Healthcare finance teams face growing demands to manage payment complexity and the revenue cycle processes more efficiently, with team sizes generally not expanding to match organizational growth.
How can leaders position their systems to meet today’s evolving challenges? Simon Abtalion, National Client Solution Executive for Global Commercial Banking with Bank of America, stresses that process automation is crucial. However, managing it requires rethinking technology and partnership strategies. During a private roundtable discussion, revenue cycle leaders explored top vulnerabilities, best practices, and risk mitigation. Abtalion shares key conclusions from this conversation, including how healthcare finance teams can achieve more with less while maintaining a best-in-class environment.
Q: What pressures are driving the need for automation?
Abtalion: Today’s health systems face declining operating revenue, lower reimbursements, and high labor costs, all of which place an increased burden on revenue cycle and treasury teams. They also must manage an amalgamation of technologies and IT systems due to a surge in M&A activity in recent years, as well as systems migrations, updates, and introductions. This forces leaders to balance core business functions while also keeping a watchful eye on the evolving technology landscape to capture needed automation levels.
Q: What challenges did the participants face at their hospitals regarding the “do more with less” operating model?
Abtalion: Each revenue cycle leader shared that leveraging technology and using it to drive automation enabled their team to “do more with less;” however, they each also shared that introducing new technology via new vendors can lead to a vendor management challenge. To address this, health systems use three main approaches to vendor management: One is assigning a directly responsible individual to cover all of these relationships, which includes oversite of coding and upkeep while driving accountability for KPIs assessed via annual business reviews. Another approach is to have one person per IT vendor to manage the relationship, maintaining integrations and ensuring accountability. The last group outsources vendor relationship management to a third party that is accountable for vendor performance.
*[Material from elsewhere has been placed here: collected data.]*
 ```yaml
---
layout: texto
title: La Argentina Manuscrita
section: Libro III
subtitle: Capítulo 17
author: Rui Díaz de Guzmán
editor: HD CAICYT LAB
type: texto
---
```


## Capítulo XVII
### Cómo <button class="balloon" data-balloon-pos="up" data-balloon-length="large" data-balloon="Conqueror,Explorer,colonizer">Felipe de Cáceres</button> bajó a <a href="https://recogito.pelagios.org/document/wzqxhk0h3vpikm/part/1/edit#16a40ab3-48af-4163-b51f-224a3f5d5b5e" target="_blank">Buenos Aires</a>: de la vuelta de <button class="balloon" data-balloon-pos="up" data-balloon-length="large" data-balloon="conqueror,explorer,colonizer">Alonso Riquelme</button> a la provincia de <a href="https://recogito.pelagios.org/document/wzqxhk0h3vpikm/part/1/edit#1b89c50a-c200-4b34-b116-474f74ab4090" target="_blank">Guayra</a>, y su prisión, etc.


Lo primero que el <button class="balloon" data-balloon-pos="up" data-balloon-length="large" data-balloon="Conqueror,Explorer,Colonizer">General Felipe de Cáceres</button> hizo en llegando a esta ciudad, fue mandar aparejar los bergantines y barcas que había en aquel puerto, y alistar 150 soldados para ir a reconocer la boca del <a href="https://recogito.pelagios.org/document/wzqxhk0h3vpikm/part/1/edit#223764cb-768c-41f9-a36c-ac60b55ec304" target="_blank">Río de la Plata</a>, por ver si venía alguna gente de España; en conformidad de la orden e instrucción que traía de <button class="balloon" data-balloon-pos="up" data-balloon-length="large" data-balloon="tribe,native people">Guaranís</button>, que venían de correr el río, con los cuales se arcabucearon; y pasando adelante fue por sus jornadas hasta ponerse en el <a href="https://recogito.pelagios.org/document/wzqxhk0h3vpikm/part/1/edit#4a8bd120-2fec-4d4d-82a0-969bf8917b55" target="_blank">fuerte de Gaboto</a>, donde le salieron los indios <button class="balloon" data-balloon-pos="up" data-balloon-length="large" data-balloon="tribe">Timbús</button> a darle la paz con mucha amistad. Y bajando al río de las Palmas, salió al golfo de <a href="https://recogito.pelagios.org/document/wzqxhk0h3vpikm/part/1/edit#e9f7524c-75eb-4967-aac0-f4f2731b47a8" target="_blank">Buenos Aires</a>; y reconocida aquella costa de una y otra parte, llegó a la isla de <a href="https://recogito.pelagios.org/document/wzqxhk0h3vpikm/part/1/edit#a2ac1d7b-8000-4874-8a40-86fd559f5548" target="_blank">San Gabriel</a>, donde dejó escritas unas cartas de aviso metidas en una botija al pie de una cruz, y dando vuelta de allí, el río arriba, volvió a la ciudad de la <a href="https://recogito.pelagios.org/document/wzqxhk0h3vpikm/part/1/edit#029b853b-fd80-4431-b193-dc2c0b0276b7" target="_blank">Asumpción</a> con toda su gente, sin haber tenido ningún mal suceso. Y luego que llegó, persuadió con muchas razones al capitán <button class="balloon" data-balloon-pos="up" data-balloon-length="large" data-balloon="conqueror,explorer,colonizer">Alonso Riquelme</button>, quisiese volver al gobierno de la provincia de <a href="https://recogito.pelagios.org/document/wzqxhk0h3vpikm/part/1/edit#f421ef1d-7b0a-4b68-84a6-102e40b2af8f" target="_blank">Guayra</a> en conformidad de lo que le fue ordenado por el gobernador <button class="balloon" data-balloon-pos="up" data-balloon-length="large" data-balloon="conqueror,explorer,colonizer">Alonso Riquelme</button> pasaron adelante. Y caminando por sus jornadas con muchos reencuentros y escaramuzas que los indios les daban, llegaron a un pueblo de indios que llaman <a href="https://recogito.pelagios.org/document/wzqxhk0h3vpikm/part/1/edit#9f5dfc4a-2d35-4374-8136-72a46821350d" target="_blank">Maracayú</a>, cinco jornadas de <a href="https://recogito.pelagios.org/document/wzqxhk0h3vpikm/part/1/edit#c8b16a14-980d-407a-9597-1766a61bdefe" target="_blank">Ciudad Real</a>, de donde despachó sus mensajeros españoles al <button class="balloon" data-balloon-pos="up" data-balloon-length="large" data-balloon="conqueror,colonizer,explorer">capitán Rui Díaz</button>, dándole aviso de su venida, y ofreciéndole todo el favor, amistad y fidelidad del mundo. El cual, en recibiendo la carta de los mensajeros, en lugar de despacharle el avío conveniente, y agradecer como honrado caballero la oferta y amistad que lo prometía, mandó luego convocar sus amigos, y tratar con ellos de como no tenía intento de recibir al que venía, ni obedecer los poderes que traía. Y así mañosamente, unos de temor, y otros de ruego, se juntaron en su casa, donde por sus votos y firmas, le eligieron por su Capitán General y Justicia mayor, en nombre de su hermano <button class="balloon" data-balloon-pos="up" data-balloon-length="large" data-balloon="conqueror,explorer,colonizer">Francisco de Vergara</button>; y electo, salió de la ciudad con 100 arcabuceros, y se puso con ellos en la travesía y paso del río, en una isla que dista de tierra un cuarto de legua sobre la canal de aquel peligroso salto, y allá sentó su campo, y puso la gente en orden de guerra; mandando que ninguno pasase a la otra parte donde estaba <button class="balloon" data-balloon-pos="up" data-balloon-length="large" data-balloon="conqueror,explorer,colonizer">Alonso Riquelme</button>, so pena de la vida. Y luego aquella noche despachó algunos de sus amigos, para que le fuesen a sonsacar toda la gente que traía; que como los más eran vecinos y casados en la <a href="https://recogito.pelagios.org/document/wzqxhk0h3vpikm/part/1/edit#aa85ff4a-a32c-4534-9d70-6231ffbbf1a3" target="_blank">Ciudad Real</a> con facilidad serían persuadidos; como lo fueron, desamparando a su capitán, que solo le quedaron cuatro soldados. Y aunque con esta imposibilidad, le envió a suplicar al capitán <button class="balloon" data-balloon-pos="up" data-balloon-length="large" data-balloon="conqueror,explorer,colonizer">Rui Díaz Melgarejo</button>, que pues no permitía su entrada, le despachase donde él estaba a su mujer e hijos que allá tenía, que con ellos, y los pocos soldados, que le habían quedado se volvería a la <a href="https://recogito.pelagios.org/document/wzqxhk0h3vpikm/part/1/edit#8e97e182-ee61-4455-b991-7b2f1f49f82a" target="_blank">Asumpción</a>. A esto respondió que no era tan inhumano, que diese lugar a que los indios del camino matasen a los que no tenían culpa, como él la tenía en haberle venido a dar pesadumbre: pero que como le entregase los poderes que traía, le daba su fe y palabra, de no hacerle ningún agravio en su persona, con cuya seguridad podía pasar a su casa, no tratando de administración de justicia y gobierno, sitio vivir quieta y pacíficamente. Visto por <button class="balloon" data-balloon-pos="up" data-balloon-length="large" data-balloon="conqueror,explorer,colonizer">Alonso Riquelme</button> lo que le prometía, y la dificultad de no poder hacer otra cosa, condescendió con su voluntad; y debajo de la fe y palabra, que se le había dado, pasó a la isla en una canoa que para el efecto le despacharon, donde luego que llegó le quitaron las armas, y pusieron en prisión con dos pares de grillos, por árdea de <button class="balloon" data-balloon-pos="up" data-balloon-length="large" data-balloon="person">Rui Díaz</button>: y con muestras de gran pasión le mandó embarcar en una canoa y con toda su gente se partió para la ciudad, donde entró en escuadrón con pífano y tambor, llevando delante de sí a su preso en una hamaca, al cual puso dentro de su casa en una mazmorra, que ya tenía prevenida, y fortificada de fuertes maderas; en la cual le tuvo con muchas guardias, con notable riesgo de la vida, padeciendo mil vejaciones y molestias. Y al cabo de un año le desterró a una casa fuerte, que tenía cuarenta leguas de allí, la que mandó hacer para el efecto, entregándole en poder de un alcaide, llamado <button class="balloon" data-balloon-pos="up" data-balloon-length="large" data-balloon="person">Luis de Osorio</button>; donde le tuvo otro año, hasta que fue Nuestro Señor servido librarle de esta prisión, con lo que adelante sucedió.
Q: How often did participants mention reviewing processes, products, and people to maintain a best-in-class environment?
Abtalion: Participants said they do numerous reviews during budgeting season, as well as ahead of any significant platform migration, to assess headcount and IT spend for the year(s) to come. Another common best practice is holding annual meetings with lead technology vendors to review performance and new functionality. Organizations are leveraging their banking relationships to supplement these activities. Participants said quarterly meetings with their bank offer a better understanding of peer-group best practices, informing decision-making and strategy. National commercial banks specializing in healthcare can provide a wealth of best practices and possess unique insights into data and funds flow and third-party relationship management. They offer helpful solutions for similar problems, such as payer habits and digital patient engagement.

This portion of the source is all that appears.